Running this sub will ALWAYS evaluate to False. Why? Because we don't know what the value of NULL is, so we can't say if it's equal to NULL.

Sub test2()
If IsNull(Null) Then
MsgBox "True"
Else
MsgBox "false"
End If
End Sub

This evaluates to True because the IsNull() is specifically designed to test for NULL.

Sub test3()
If "" = "" Then
MsgBox "True"
Else
MsgBox "false"
End If
End Sub

This evaluates to True because the empty string is a known value.

Sub test4()
If IsNull("") Then
MsgBox "True"
Else
MsgBox "false"
End If
End Sub

False because "" is known, therefore it cannot be unknown.

As I said, NULL=NULL always evaluates to False. Since we don't know the value of Null, we can't say what it equals. This is why you never use NULL this way, but always use the IsNull() function.

Further, Len(Null) does evaluates to Null, as indeed do most things you *compare* with or *do to* Null, ie. Null=Null, X=Null, Null=True, cint(Null), etc.

Len("") ("" representing the 'Empty String' or 'Zero Length String') evaluates to 0 (zero). Because the length of a string of zero length is zero (duh!, my daughter would say).

The problem with explaining NULL, is all the good words are used for something else. You can't define it with itself, so saying "Null is Null" is null content (forgive the expression). You can't use "nothing", because that is an object pointer used to de-allocate object variables. You can't use "empty", because that is a constant specifically for use with a Variant variable. You can't use Zero either, because that represents a specific numeric value, rather than the absence of a value.

I guess we'll have to blame E.F. Codd who declared that any relational database implementation must have a special value called "Null" which represents the "absence of anything" or “unknown” condition for all datatypes.

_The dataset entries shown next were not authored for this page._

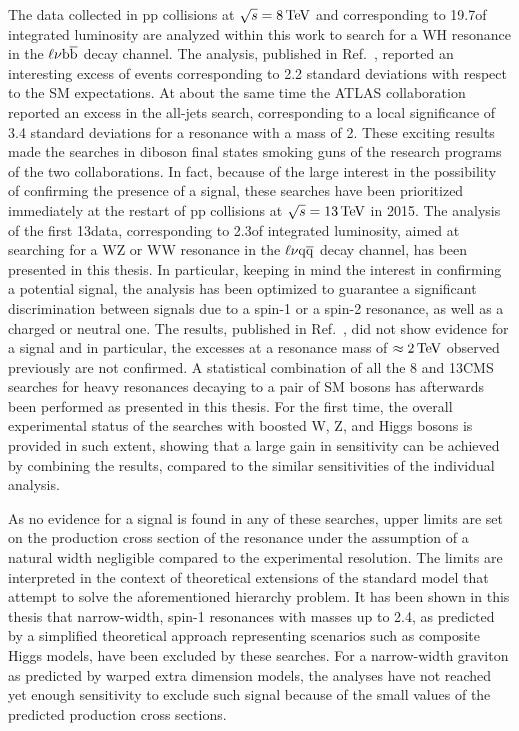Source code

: The data collected in pp collisions at $\sqrt{s} = 8\,\text{Te\hspace{-.08em}V}$ and corresponding to 19.7\fbinv of integrated luminosity are analyzed within this work to search for a WH resonance in the $\ell\nu{\mathrm{b}\overline{\mathrm{b}}}$ decay channel. The analysis, published in Ref.~\cite{Khachatryan:2016yji}, reported an interesting excess of events corresponding to 2.2 standard deviations with respect to the SM expectations. At about the same time the ATLAS collaboration reported an excess in the all-jets search, corresponding to a local significance of 3.4 standard deviations for a resonance with a mass of 2\TeV. These exciting results made the searches in diboson final states smoking guns of the research programs of the two collaborations. In fact, because of the large interest in the possibility of confirming the presence of a signal, these searches have been prioritized immediately at the restart of pp collisions at $\sqrt{s} = 13\,\text{Te\hspace{-.08em}V}$ in 2015. The analysis of the first 13\TeV data, corresponding to 2.3\fbinv of integrated luminosity, aimed at searching for a WZ or WW resonance in the $\ell\nu\mathrm{q}\overline{\mathrm{q}}$ decay channel, has been presented in this thesis. In particular, keeping in mind the interest in confirming a potential signal, the analysis has been optimized to guarantee a significant discrimination between signals due to a spin-1 or a spin-2 resonance, as well as a charged or neutral one.
The results, published in Ref.~\cite{CMS-PAS-EXO-15-002}, did not show evidence for a signal and in particular, the excesses at a resonance mass of $\approx2\,\text{Te\hspace{-.08em}V}$ observed previously are not confirmed.
A statistical combination of all the 8 and 13\TeV CMS searches for heavy resonances decaying to a pair of SM bosons has afterwards been performed as presented in this thesis.
For the first time, the overall experimental status of the searches with boosted W, Z, and Higgs bosons is provided in such extent, showing that a large gain in sensitivity can be achieved by combining the results, compared to the similar sensitivities of the individual analysis.

As no evidence for a signal is found in any of these searches, upper limits are set on the production cross section of the resonance under the assumption of a natural width negligible compared to the experimental resolution.
The limits are interpreted in the context of theoretical extensions of the standard model that attempt to solve the aforementioned hierarchy problem.
It has been shown in this thesis that narrow-width, spin-1 resonances with masses up to 2.4\TeV, as predicted by a simplified theoretical approach representing scenarios such as composite Higgs models, have been excluded by these searches. For a narrow-width graviton as predicted by warped extra dimension models, the analyses have not reached yet enough sensitivity to exclude such signal because of the small values of the predicted production cross sections.

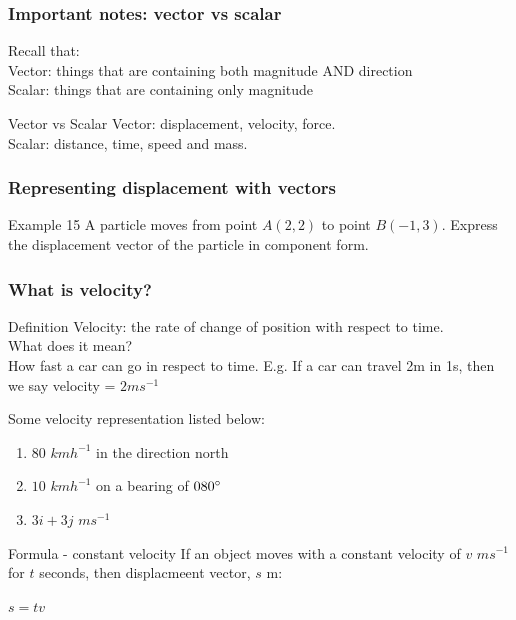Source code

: \documentclass[
	11pt, %
]{beamer}
\begin{document}
\begin{frame}
    \frametitle{Important notes: vector vs scalar}
    Recall that:\\
    Vector: things that are containing both magnitude AND direction\\
    Scalar: things that are containing only magnitude\\
    \begin{block}{Vector vs Scalar}
        Vector: displacement, velocity, force.\\
        Scalar: distance, time, speed and mass.
    \end{block}
\end{frame}

\begin{frame}[t]
    \frametitle{Representing displacement with vectors} 
    \begin{block}{Example 15}
        A particle moves from point $A(2,2)$ to point $B(-1,3)$. Express the displacement vector of the particle in component form.
    \end{block}
\end{frame}

\begin{frame}
    \frametitle{What is velocity?} 
    \begin{block}{Definition}
        Velocity: the rate of change of position with respect to time.\\
        What does it mean?\\
        How fast a car can go in respect to time. E.g. If a car can travel 2m in 1s, then we say velocity = $2ms^{-1}$
    \end{block}
    Some velocity representation listed below:\\
    \begin{enumerate}
        \item $80$ $kmh^{-1}$ in the direction north
        \item $10$ $kmh^{-1}$ on a bearing of $080\degree$
        \item $3i + 3j$ $ms^{-1}$
    \end{enumerate}
    \begin{block}{Formula - constant velocity}
        If an object moves with a constant velocity of $v$ $ms^{-1}$ for $t$ seconds, then displacmeent vector, $s$ m:\\
        \begin{center}
            $s = tv$
        \end{center}
    \end{block}
\end{frame}
\end{document}
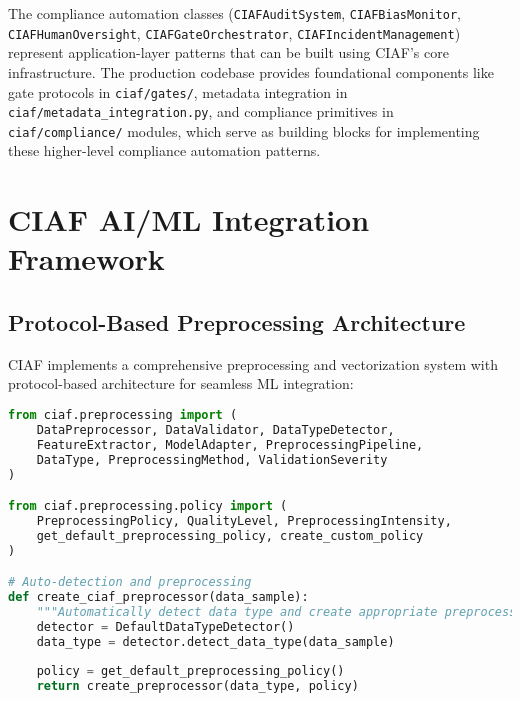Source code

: \documentclass[12pt,a4paper]{article}
\begin{document}
\begin{tcolorbox}[colframe=blue!70, colback=green!8, title={\textbf{Implementation Note}}]
The compliance automation classes (\texttt{CIAFAuditSystem}, \texttt{CIAFBiasMonitor}, \texttt{CIAFHumanOversight}, \texttt{CIAFGateOrchestrator}, \texttt{CIAFIncidentManagement}) represent application-layer patterns that can be built using CIAF's core infrastructure. The production codebase provides foundational components like gate protocols in \texttt{ciaf/gates/}, metadata integration in \texttt{ciaf/metadata\_integration.py}, and compliance primitives in \texttt{ciaf/compliance/} modules, which serve as building blocks for implementing these higher-level compliance automation patterns.
\end{tcolorbox}

\section{CIAF AI/ML Integration Framework}

\subsection{Protocol-Based Preprocessing Architecture}

CIAF implements a comprehensive preprocessing and vectorization system with protocol-based architecture for seamless ML integration:

\begin{lstlisting}[language=Python, caption=Preprocessing Protocol Architecture]
from ciaf.preprocessing import (
    DataPreprocessor, DataValidator, DataTypeDetector,
    FeatureExtractor, ModelAdapter, PreprocessingPipeline,
    DataType, PreprocessingMethod, ValidationSeverity
)

from ciaf.preprocessing.policy import (
    PreprocessingPolicy, QualityLevel, PreprocessingIntensity,
    get_default_preprocessing_policy, create_custom_policy
)

# Auto-detection and preprocessing
def create_ciaf_preprocessor(data_sample):
    """Automatically detect data type and create appropriate preprocessor."""
    detector = DefaultDataTypeDetector()
    data_type = detector.detect_data_type(data_sample)
    
    policy = get_default_preprocessing_policy()
    return create_preprocessor(data_type, policy)
\end{lstlisting}
\end{document}
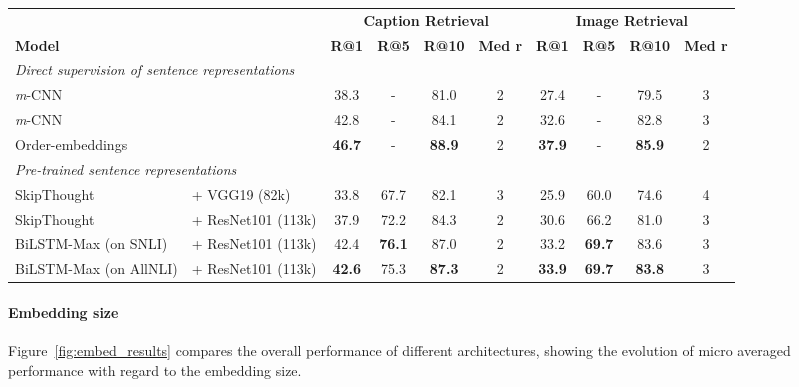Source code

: \documentclass[11pt,letterpaper]{article}
\begin{document}
\begin{table*}[t]
 \begin{center}
 \begin{small}
  \begin{tabular}{l@{\,}l|cccc|cccc}
    & &
      \multicolumn{4}{c}{\bf Caption Retrieval} &
      \multicolumn{4}{c}{\bf Image Retrieval} \\
     \multicolumn{2}{l}{\bf Model} & \bf R@1 &\bf R@5 & \bf R@10 & \bf Med r & \bf R@1 & \bf R@5 & \bf R@10 & \bf Med r \\
\hline
\hline
\multicolumn{7}{l}{\it Direct supervision of sentence representations} && \\
\hline        
    \textit{m}-CNN & \cite{ma2015multimodal} & 38.3 & - & 81.0 & 2 & 27.4 & - & 79.5 & 3 \\
    \textit{m}-CNN & \cite{ma2015multimodal}& 42.8 & - & 84.1 & 2 & 32.6 & - & 82.8 & 3 \\
    Order-embeddings & \cite{vendrov2015order}& \bf 46.7 & - & \bf 88.9 & 2 & \bf 37.9 & - & \bf 85.9 & 2 \\
\hline
\hline
\multicolumn{7}{l}{\it Pre-trained sentence representations} && \\
\hline    
    SkipThought & + VGG19 (82k) & 33.8 & 67.7 & 82.1 & 3 & 25.9 & 60.0 & 74.6 & 4 \\
    SkipThought & + ResNet101 (113k)  & 37.9 & 72.2 & 84.3 & 2	& 30.6 & 66.2 & 81.0 & 3 \\
    BiLSTM-Max (on SNLI) & + ResNet101 (113k) & 42.4 & \bf 76.1 & 87.0 & 2 & 33.2 & \bf 69.7 & 83.6 & 3 \\
    BiLSTM-Max (on AllNLI) & + ResNet101 (113k) & \bf 42.6 &  75.3 & \bf 87.3 & 2 & \bf 33.9 & \bf 69.7 & \bf 83.8 & 3 \\
  \end{tabular}
  \end{small}
\caption{\label{table:coco_results} {\bf COCO retrieval results}. SkipThought is trained either using 82k training samples with VGG19 features, or with 113k samples and ResNet-101 features (our setting). We report the average results on 5 splits of 1k test images.}

\end{center}
\end{table*}

\paragraph{Embedding size}
Figure~\ref{fig:embed_results} compares the overall performance of different architectures, showing the evolution of micro averaged performance with regard to the embedding size. 
\end{document}
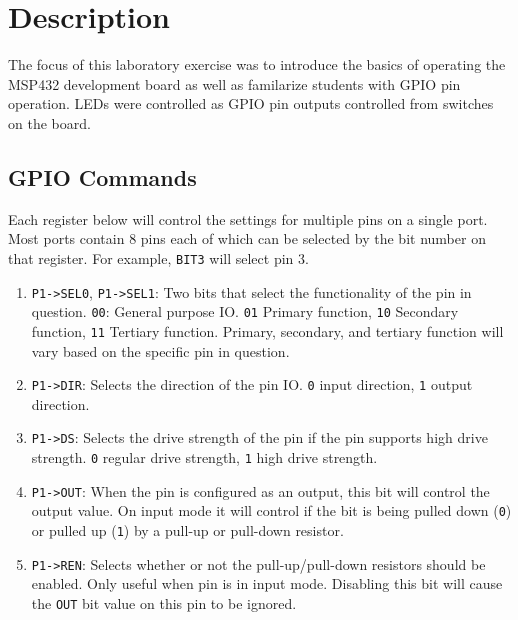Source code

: \documentclass[CMPE]{../KGCOEReport}
\def\code#1{\texttt{#1}}
\begin{document}
    \maketitle
    \section*{Description}

    The focus of this laboratory exercise was to introduce the basics of operating the
    MSP432 development board as well as familarize students with GPIO pin operation.
    LEDs were controlled as GPIO pin outputs controlled from switches on the board.

	\subsection*{GPIO Commands}

	Each register below will control the settings for multiple pins on a single port.
	Most ports contain 8 pins each of which can be selected by the bit number on that register. For example, \code{BIT3} will select pin 3.

	\begin{enumerate}
  \item{\code{P1->SEL0}, \code{P1->SEL1}:}
  Two bits that select the functionality of the pin in question. \code{00}: General purpose IO. \code{01} Primary function, \code{10} Secondary function, \code{11} Tertiary function. Primary, secondary, and tertiary function will vary based on the specific pin in question.
  \item{\code{P1->DIR}:}
  Selects the direction of the pin IO. \code{0} input direction, \code{1} output direction.
  \item{\code{P1->DS}:}
  Selects the drive strength of the pin if the pin supports high drive strength. \code{0} regular drive strength, \code{1} high drive strength.
  \item{\code{P1->OUT}:}
  When the pin is configured as an output, this bit will control the output value. On input mode it will control if the bit is being pulled down (\code{0}) or pulled up (\code{1}) by a pull-up or pull-down resistor.
  \item{\code{P1->REN}:}
  Selects whether or not the pull-up/pull-down resistors should be enabled. Only useful when pin is in input mode. Disabling this bit will cause the \code{OUT} bit value on this pin to be ignored.
\end{enumerate}


\end{document}
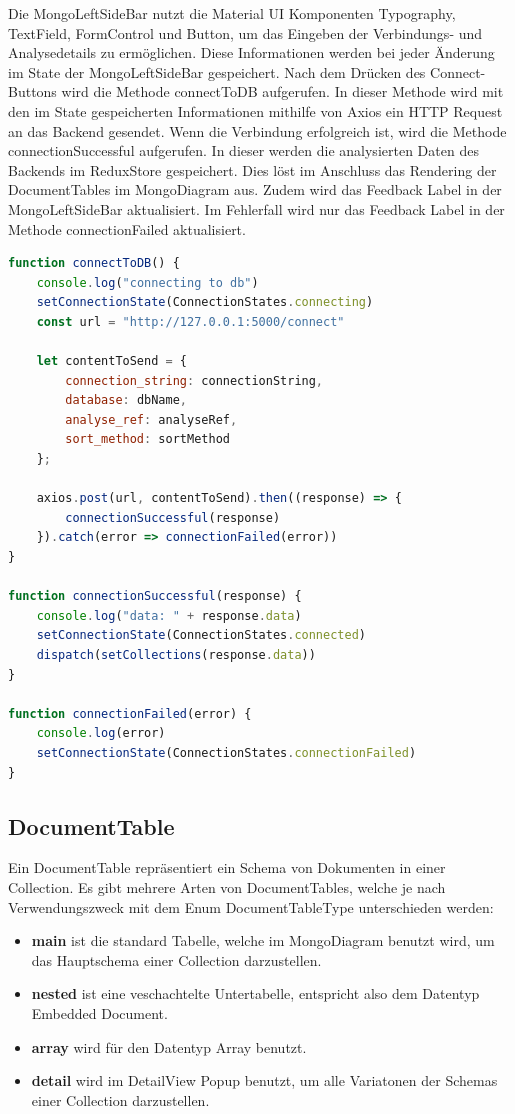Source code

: Die  MongoLeftSideBar nutzt die Material UI Komponenten Typography, TextField, FormControl und Button, um das Eingeben der Verbindungs- und Analysedetails zu ermöglichen.
Diese Informationen werden bei jeder Änderung im State der MongoLeftSideBar gespeichert.
Nach dem Drücken des Connect-Buttons wird die Methode connectToDB aufgerufen.
In dieser Methode wird mit den im State gespeicherten Informationen mithilfe von Axios ein HTTP Request an das Backend gesendet.
Wenn die Verbindung erfolgreich ist, wird die Methode connectionSuccessful aufgerufen.
In dieser werden die analysierten Daten des Backends im ReduxStore gespeichert.
Dies löst im Anschluss das Rendering der DocumentTables im MongoDiagram aus.
Zudem wird das Feedback Label in der MongoLeftSideBar aktualisiert.
Im Fehlerfall wird nur das Feedback Label in der Methode connectionFailed aktualisiert.


\begin{lstlisting}[language=JavaScript, caption={MongoLeftSideBar.connectToDB},label={lst:mongo_left_side_bar_connect_to_db}]
function connectToDB() {
    console.log("connecting to db")
    setConnectionState(ConnectionStates.connecting)
    const url = "http://127.0.0.1:5000/connect"

    let contentToSend = {
        connection_string: connectionString,
        database: dbName,
        analyse_ref: analyseRef,
        sort_method: sortMethod
    };

    axios.post(url, contentToSend).then((response) => {
        connectionSuccessful(response)
    }).catch(error => connectionFailed(error))
}

function connectionSuccessful(response) {
    console.log("data: " + response.data)
    setConnectionState(ConnectionStates.connected)
    dispatch(setCollections(response.data))
}

function connectionFailed(error) {
    console.log(error)
    setConnectionState(ConnectionStates.connectionFailed)
}
\end{lstlisting}

\subsection{DocumentTable}
\label{sub:fe_document_table}

Ein DocumentTable repräsentiert ein Schema von Dokumenten in einer Collection.
Es gibt mehrere Arten von DocumentTables, welche je nach Verwendungszweck mit dem Enum DocumentTableType unterschieden werden:
\begin{itemize}
    \item \textbf{main} ist die standard Tabelle, welche im MongoDiagram benutzt wird, um das Hauptschema einer Collection darzustellen.
    \item \textbf{nested} ist eine veschachtelte Untertabelle, entspricht also dem Datentyp Embedded Document.
    \item \textbf{array} wird für den Datentyp Array benutzt.
    \item \textbf{detail} wird im DetailView Popup benutzt, um alle Variatonen der Schemas einer Collection darzustellen.
\end{itemize}

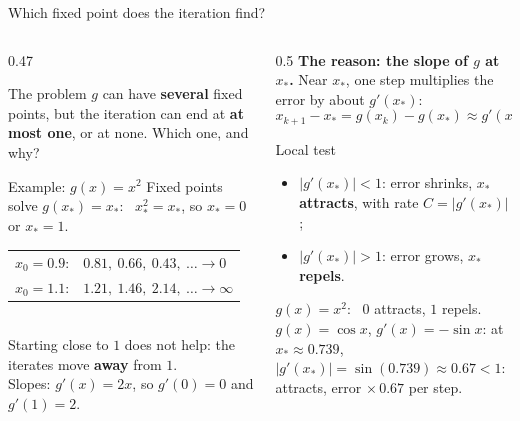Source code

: \documentclass[aspectratio=169]{beamer}
\begin{document}
\begin{frame}{Which fixed point does the iteration find?}
\begin{columns}[T]
\begin{column}{0.47\textwidth}
\begin{block}{The problem}
\small $g$ can have \textbf{several} fixed points, but the iteration can end at \textbf{at most one}, or at none. Which one, and why?
\end{block}
\begin{exampleblock}{Example: $g(x) = x^2$}
\small Fixed points solve $g(x_\ast) = x_\ast$: \ $x_\ast^2 = x_\ast$, so $x_\ast = 0$ or $x_\ast = 1$.\\[3pt]
\footnotesize
\begin{tabular}{ll}
$x_0 = 0.9$: & $0.81,\ 0.66,\ 0.43,\ \ldots \to 0$ \\
$x_0 = 1.1$: & $1.21,\ 1.46,\ 2.14,\ \ldots \to \infty$
\end{tabular}\\[3pt]
Starting close to $1$ does not help: the iterates move \textbf{away} from $1$.\\[2pt]
Slopes: $g'(x) = 2x$, so $g'(0) = 0$ and $g'(1) = 2$.
\end{exampleblock}
\end{column}
\begin{column}{0.5\textwidth}
\small
\textbf{The reason: the slope of $g$ at $x_\ast$.} Near $x_\ast$, one step multiplies the error by about $g'(x_\ast)$:
\[
x_{k+1} - x_\ast = g(x_k) - g(x_\ast) \approx g'(x_\ast)\,(x_k - x_\ast).
\]
\begin{block}{Local test}
\begin{itemize}
  \item $|g'(x_\ast)| < 1$: error shrinks, $x_\ast$ \textbf{attracts}, with rate $C = |g'(x_\ast)|$;
  \item $|g'(x_\ast)| > 1$: error grows, $x_\ast$ \textbf{repels}.
\end{itemize}
\end{block}
\footnotesize $g(x) = x^2$: \ $0$ attracts, $1$ repels.\\[2pt]
$g(x) = \cos x$, $g'(x) = -\sin x$: at $x_\ast \approx 0.739$, $|g'(x_\ast)| = \sin(0.739) \approx 0.67 < 1$: attracts, error $\times\,0.67$ per step.
\end{column}
\end{columns}
\end{frame}

\end{document}
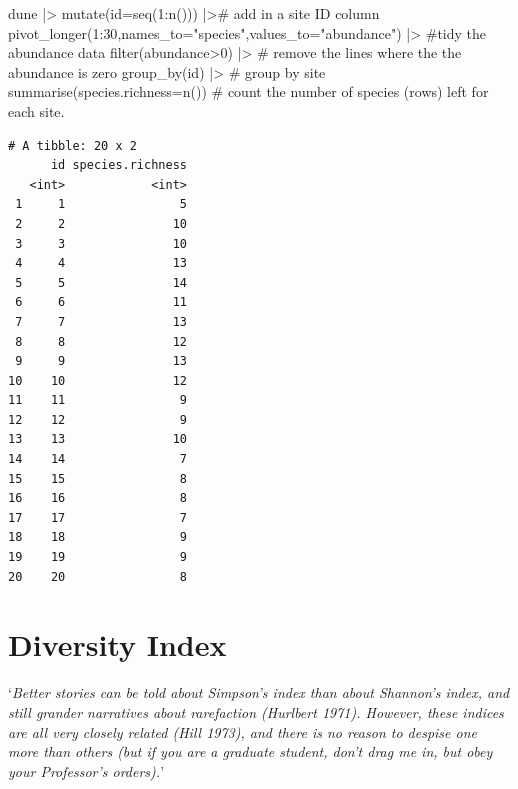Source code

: \documentclass[
  letterpaper,
  DIV=11,
  numbers=noendperiod]{scrreprt}
\newenvironment{Shaded}{\begin{snugshade}}{\end{snugshade}}
\newcommand{\AttributeTok}[1]{\textcolor[rgb]{0.40,0.45,0.13}{#1}}
\newcommand{\CommentTok}[1]{\textcolor[rgb]{0.37,0.37,0.37}{#1}}
\newcommand{\DecValTok}[1]{\textcolor[rgb]{0.68,0.00,0.00}{#1}}
\newcommand{\FunctionTok}[1]{\textcolor[rgb]{0.28,0.35,0.67}{#1}}
\newcommand{\NormalTok}[1]{\textcolor[rgb]{0.00,0.23,0.31}{#1}}
\newcommand{\SpecialCharTok}[1]{\textcolor[rgb]{0.37,0.37,0.37}{#1}}
\newcommand{\StringTok}[1]{\textcolor[rgb]{0.13,0.47,0.30}{#1}}
\begin{document}
\begin{Shaded}
\begin{Highlighting}[]
\NormalTok{dune }\SpecialCharTok{|\textgreater{}}
  \FunctionTok{mutate}\NormalTok{(}\AttributeTok{id=}\FunctionTok{seq}\NormalTok{(}\DecValTok{1}\SpecialCharTok{:}\FunctionTok{n}\NormalTok{())) }\SpecialCharTok{|\textgreater{}}\CommentTok{\# add in a site ID column}
  \FunctionTok{pivot\_longer}\NormalTok{(}\DecValTok{1}\SpecialCharTok{:}\DecValTok{30}\NormalTok{,}\AttributeTok{names\_to=}\StringTok{"species"}\NormalTok{,}\AttributeTok{values\_to=}\StringTok{"abundance"}\NormalTok{) }\SpecialCharTok{|\textgreater{}} \CommentTok{\#tidy the abundance data}
  \FunctionTok{filter}\NormalTok{(abundance}\SpecialCharTok{\textgreater{}}\DecValTok{0}\NormalTok{) }\SpecialCharTok{|\textgreater{}} \CommentTok{\# remove the lines where the the abundance is zero}
  \FunctionTok{group\_by}\NormalTok{(id) }\SpecialCharTok{|\textgreater{}} \CommentTok{\# group by site}
  \FunctionTok{summarise}\NormalTok{(}\AttributeTok{species.richness=}\FunctionTok{n}\NormalTok{()) }\CommentTok{\# count the number of species (rows) left for each site.}
\end{Highlighting}
\end{Shaded}

\begin{verbatim}
# A tibble: 20 x 2
      id species.richness
   <int>            <int>
 1     1                5
 2     2               10
 3     3               10
 4     4               13
 5     5               14
 6     6               11
 7     7               13
 8     8               12
 9     9               13
10    10               12
11    11                9
12    12                9
13    13               10
14    14                7
15    15                8
16    16                8
17    17                7
18    18                9
19    19                9
20    20                8
\end{verbatim}

\section{Diversity Index}\label{diversity-index}

`\emph{Better stories can be told about Simpson's index than about
Shannon's index, and still grander narratives about rarefaction
(Hurlbert 1971). However, these indices are all very closely related
(Hill 1973), and there is no reason to despise one more than others (but
if you are a graduate student, don't drag me in, but obey your
Professor's orders).}'
\end{document}
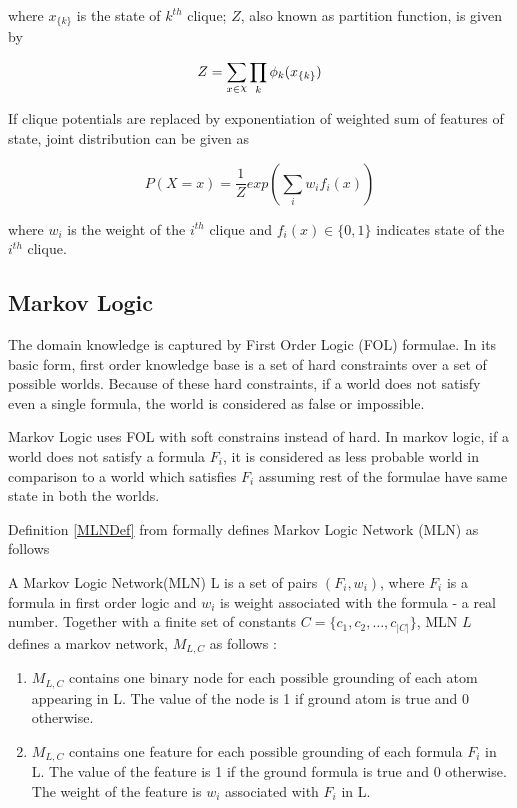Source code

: where $x_{\{k\}}$ is the state of $k^{th}$ clique;
$Z$, also known as partition function, is given by

\begin{equation}
	\label{partitionFunc}
	Z = \displaystyle \sum_{x \in \rchi} \displaystyle \prod_{k} \phi_k(x_{\{k\}}) 
\end{equation}

If clique potentials are replaced by exponentiation of weighted sum of features of state,
joint distribution can be given as

\begin{equation}
	\label{jointDistWeighted}
	P(X = x) = \frac{1}{Z} exp \left( \displaystyle \sum_i w_i f_i(x) \right)
\end{equation}

where $w_i$ is the weight of the $i^{th}$ clique and $f_i(x) \in \{0,1\}$ indicates state 
of the $i^{th}$ clique.

\subsection{Markov Logic}
The domain knowledge is captured by First Order Logic (FOL) formulae. In its basic form, 
first order knowledge base is a set of hard constraints over a set of possible worlds.
Because of these hard constraints, if a world does not satisfy even a single formula,
the world is considered as false or impossible.

Markov Logic uses FOL with soft constrains instead of hard. In markov logic, if a world
does not satisfy a formula $F_i$, it is considered as less probable world in comparison to a
world which satisfies $F_i$ assuming rest of the formulae have same state in both the worlds.

Definition \ref{MLNDef} from \cite{MarkovLogic} formally defines 
Markov Logic Network (MLN) as follows

\begin{defn}
	\label{MLNDef}
	A Markov Logic Network(MLN) L is a set of pairs $(F_i, w_i)$, where $F_i$ is a
	formula in first order logic and $w_i$ is weight associated with the formula - a real number.
	Together with a finite set of constants $C = \{c_1, c_2,\ldots,c_{|C|}\}$, MLN $L$
	defines a markov network, $M_{L,C}$ as follows :

	\begin{enumerate}
		\item $M_{L,C}$ contains one binary node for each possible grounding
			of each atom appearing in L. The value of the node is 1 if ground
			atom is true and 0 otherwise.
		\item $M_{L,C}$ contains one feature for each possible grounding of each
			formula $F_i$ in L. The value of the feature is 1 if the ground
			formula is true and 0 otherwise. The weight of the feature is
			$w_i$ associated with $F_i$ in L.
	\end{enumerate}
\end{defn}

The best we can do is to say that the value of Null is 'we don't know', which is not to say that we don't know what Null is ... I'd better stop there.

1 comment:

Anonymous said...

Nice, but it may also help to point out that this code:

Sub test1()
If Null <> Null Then
MsgBox "True"
Else
MsgBox "false"
End If
End Sub

also will always return a false value. Null=Null is always false, but Null<>Null is also always false. It's the "we don't know" rule. If we don't know the value of either of the fields in a comparison, the we don't know the result of that comparison, no matter what the other field is or the type of the comparison made.